Key operating metrics
Total Platform Transaction Volume: Total platform transaction volume represents the aggregate notional value, expressed in U.S. dollar terms, of all transactions executed across the Company’s platforms during the period presented. This includes transaction activity in Spot, Margin, Consumer, OTC Spot, Equities, xStocks, Krak, Earn and Funding (across all platforms).

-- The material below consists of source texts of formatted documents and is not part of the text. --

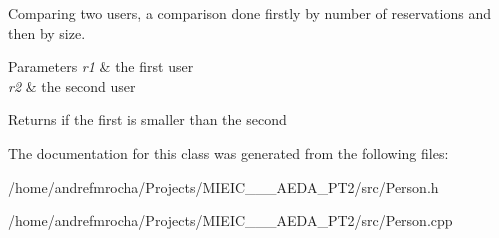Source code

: Comparing two users, a comparison done firstly by number of reservations and then by size. 


\begin{DoxyParams}{Parameters}
{\em r1} & the first user \\
\hline
{\em r2} & the second user \\
\hline
\end{DoxyParams}
\begin{DoxyReturn}{Returns}
if the first is smaller than the second 
\end{DoxyReturn}


The documentation for this class was generated from the following files\+:\begin{DoxyCompactItemize}
\item 
/home/andrefmrocha/\+Projects/\+M\+I\+E\+I\+C\+\_\+\_\+\_\+\+A\+E\+D\+A\+\_\+\+P\+T2/src/Person.\+h\item 
/home/andrefmrocha/\+Projects/\+M\+I\+E\+I\+C\+\_\+\_\+\_\+\+A\+E\+D\+A\+\_\+\+P\+T2/src/Person.\+cpp\end{DoxyCompactItemize}
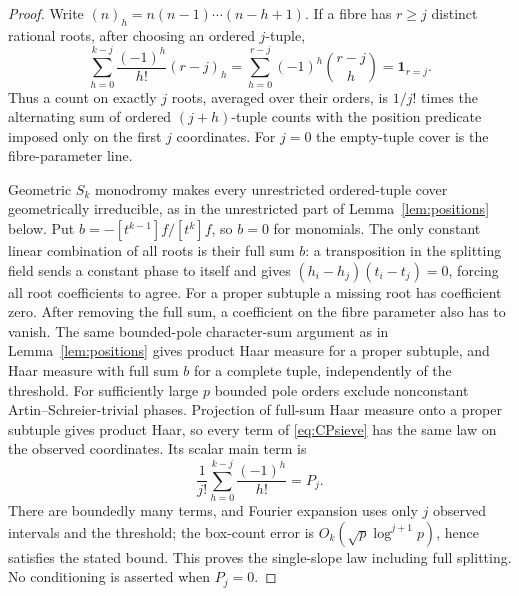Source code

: \begin{proof}
Write $(n)_h=n(n-1)\cdots(n-h+1)$.  If a fibre has $r\ge j$ distinct rational roots, after choosing an ordered $j$-tuple,
\begin{equation}\label{eq:CPsieve}
 \sum_{h=0}^{k-j}\frac{(-1)^h}{h!}(r-j)_h
 =\sum_{h=0}^{r-j}(-1)^h\binom{r-j}{h}=\mathbf1_{r=j}.
\end{equation}
Thus a count on exactly $j$ roots, averaged over their orders, is $1/j!$ times the alternating sum of
ordered $(j+h)$-tuple counts with the position predicate imposed only on the first $j$ coordinates.
For $j=0$ the empty-tuple cover is the fibre-parameter line.

Geometric $S_k$ monodromy makes every unrestricted ordered-tuple cover geometrically irreducible, as in the
unrestricted part of Lemma~\ref{lem:positions} below.  Put $b=-[t^{k-1}]f/[t^k]f$, so $b=0$ for monomials.
The only constant linear combination of all roots is their full sum $b$:
a transposition in the splitting field sends a constant phase to itself and gives
$(h_i-h_j)(t_i-t_j)=0$, forcing all root coefficients to agree.  For a proper subtuple a missing root has coefficient zero.
After removing the full sum, a coefficient on the fibre parameter also has to vanish.
The same bounded-pole character-sum argument as in Lemma~\ref{lem:positions} gives product Haar measure for a proper subtuple,
and Haar measure with full sum $b$ for a complete tuple, independently of the threshold.
For sufficiently large $p$ bounded pole orders exclude nonconstant Artin--Schreier-trivial phases.
Projection of full-sum Haar measure onto a proper subtuple gives product Haar, so every term of \eqref{eq:CPsieve}
has the same law on the observed coordinates.  Its scalar main term is
\[
 \frac1{j!}\sum_{h=0}^{k-j}\frac{(-1)^h}{h!}=P_j.
\]
There are boundedly many terms, and Fourier expansion uses only $j$ observed intervals and the threshold;
the box-count error is $O_k(\sqrt p\log^{j+1}p)$, hence satisfies the stated bound.
This proves the single-slope law including full splitting.  No conditioning is asserted when $P_j=0$.


\end{proof}
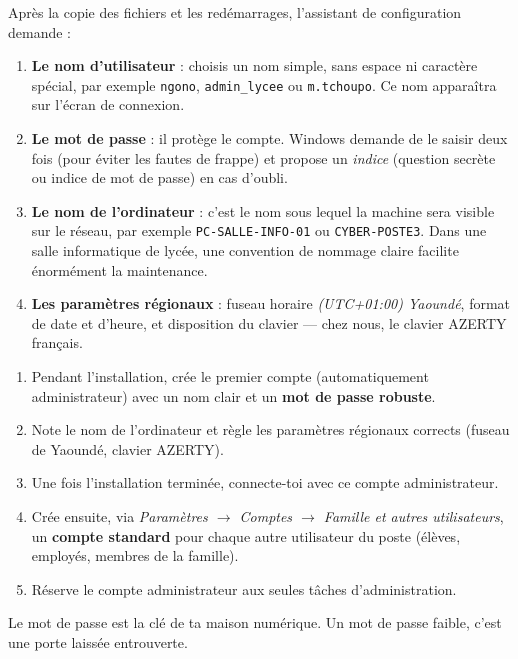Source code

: \documentclass[11pt]{article}
\newcommand{\cle}[1]{{\popxbold\color{popdark}#1}}
\newcounter{popsec}
\newcounter{popsub}
\newcommand{\courssub}[1]{%
  \stepcounter{popsub}%
  \par\vspace{9pt}\noindent{\popxbold\fontsize{11.5}{13}\selectfont\color{popink}{\color{poporange}\thepopsec.\thepopsub}\hspace{6pt}#1}\par\nopagebreak\vspace{4pt}
}
\begin{document}
Après la copie des fichiers et les redémarrages, l'assistant de configuration demande :

\begin{enumerate}
  \item \textbf{Le nom d'utilisateur} : choisis un nom simple, sans espace ni caractère spécial, par exemple \texttt{ngono}, \texttt{admin\_lycee} ou \texttt{m.tchoupo}. Ce nom apparaîtra sur l'écran de connexion.
  \item \textbf{Le mot de passe} : il protège le compte. Windows demande de le saisir deux fois (pour éviter les fautes de frappe) et propose un \emph{indice} (question secrète ou indice de mot de passe) en cas d'oubli.
  \item \textbf{Le nom de l'ordinateur} : c'est le nom sous lequel la machine sera visible sur le réseau, par exemple \texttt{PC-SALLE-INFO-01} ou \texttt{CYBER-POSTE3}. Dans une salle informatique de lycée, une convention de nommage claire facilite énormément la maintenance.
  \item \textbf{Les paramètres régionaux} : fuseau horaire \emph{(UTC+01:00) Yaoundé}, format de date et d'heure, et disposition du clavier — chez nous, le clavier \cle{AZERTY} français.
\end{enumerate}

\begin{methode}
\begin{enumerate}
  \item Pendant l'installation, crée le premier compte (automatiquement administrateur) avec un nom clair et un \textbf{mot de passe robuste}.
  \item Note le nom de l'ordinateur et règle les paramètres régionaux corrects (fuseau de Yaoundé, clavier AZERTY).
  \item Une fois l'installation terminée, connecte-toi avec ce compte administrateur.
  \item Crée ensuite, via \emph{Paramètres $\rightarrow$ Comptes $\rightarrow$ Famille et autres utilisateurs}, un \textbf{compte standard} pour chaque autre utilisateur du poste (élèves, employés, membres de la famille).
  \item Réserve le compte administrateur aux seules tâches d'administration.
\end{enumerate}
\end{methode}

\courssub{Les règles d'un bon mot de passe}

Le mot de passe est la clé de ta maison numérique. Un mot de passe faible, c'est une porte laissée entrouverte.
\end{document}
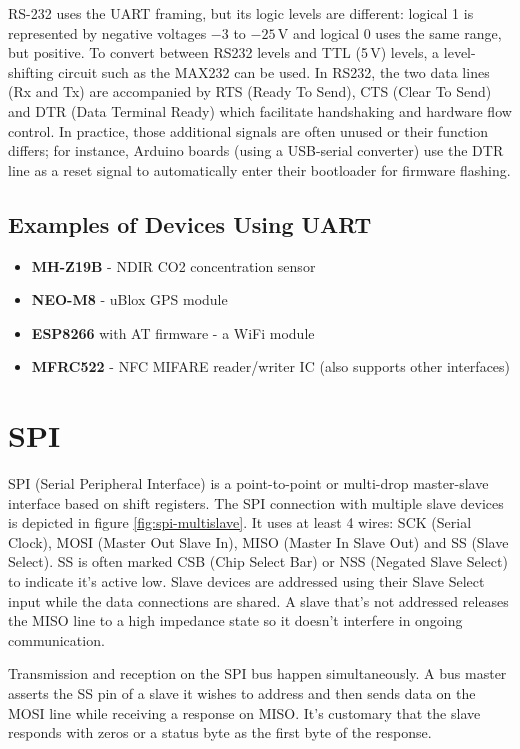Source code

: RS-232 uses the UART framing, but its logic levels are different: logical 1 is represented by negative voltages $-3$ to $-25$\,V and logical 0 uses the same range, but positive. To convert between RS232 levels and TTL (5\,V) levels, a level-shifting circuit such as the MAX232 can be used. In RS232, the two data lines (Rx and Tx) are accompanied by RTS (Ready To Send), CTS (Clear To Send) and DTR (Data Terminal Ready) which facilitate handshaking and hardware flow control. In practice, those additional signals are often unused or their function differs; for instance, Arduino boards (using a USB-serial converter) use the DTR line as a reset signal to automatically enter their bootloader for firmware flashing.

\subsection{Examples of Devices Using UART}

\begin{itemize}
	\item \textbf{MH-Z19B} - NDIR CO2 concentration sensor 
	\item \textbf{NEO-M8} - uBlox GPS module
	\item \textbf{ESP8266} with AT firmware - a WiFi module
	\item \textbf{MFRC522} - NFC MIFARE reader/writer IC (also supports other interfaces)
\end{itemize}

\section{SPI}

SPI (Serial Peripheral Interface) is a point-to-point or multi-drop master-slave interface based on shift registers. The SPI connection with multiple slave devices is depicted in figure \ref{fig:spi-multislave}. It uses at least 4 wires: SCK (Serial Clock), MOSI (Master Out Slave In), MISO (Master In Slave Out) and SS (Slave Select). SS is often marked CSB (Chip Select Bar) or NSS (Negated Slave Select) to indicate it's active low. Slave devices are addressed using their Slave Select input while the data connections are shared. A slave that's not addressed releases the MISO line to a high impedance state so it doesn't interfere in ongoing communication.

Transmission and reception on the SPI bus happen simultaneously. A bus master asserts the SS pin of a slave it wishes to address and then sends data on the MOSI line while receiving a response on MISO. It's customary that the slave responds with zeros or a status byte as the first byte of the response.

Assets on Platform (end of period): Total assets on platform represents the aggregate value, expressed in U.S. dollar terms, of assets held by the Company’s customers across all products and asset types, including crypto assets, equities and fiat currencies, measured as of the last day of the fiscal quarter. This metric includes assets held on the Company’s platforms as well as assets held through affiliated platforms, including NinjaTrader.
Funded Accounts (end of period): Funded accounts represent the total number of distinct customer accounts across the Company’s platforms and products that maintained a balance greater than zero as of the last day of the fiscal quarter. Sub-accounts are counted as separate accounts for purposes of this metric. Total funded accounts include accounts held through affiliated platforms, including NinjaTrader.
Futures Daily Average Revenue Trades (DARTs): Futures DARTs represents daily average revenue trades across TradFi futures and perpetual crypto futures, calculated as: total number of futures trades/trading days.
Trading days: Trading days are calculated as the total number of calendar days in the quarter.
The information provided in this communications is for informational purposes only and does not constitute an offer, solicitation, or recommendation to buy or sell any token, security or financial instrument. It is not intended as, and shall not be relied upon as, investment, financial, legal or tax advice. Past performance is not necessarily indicative of future results.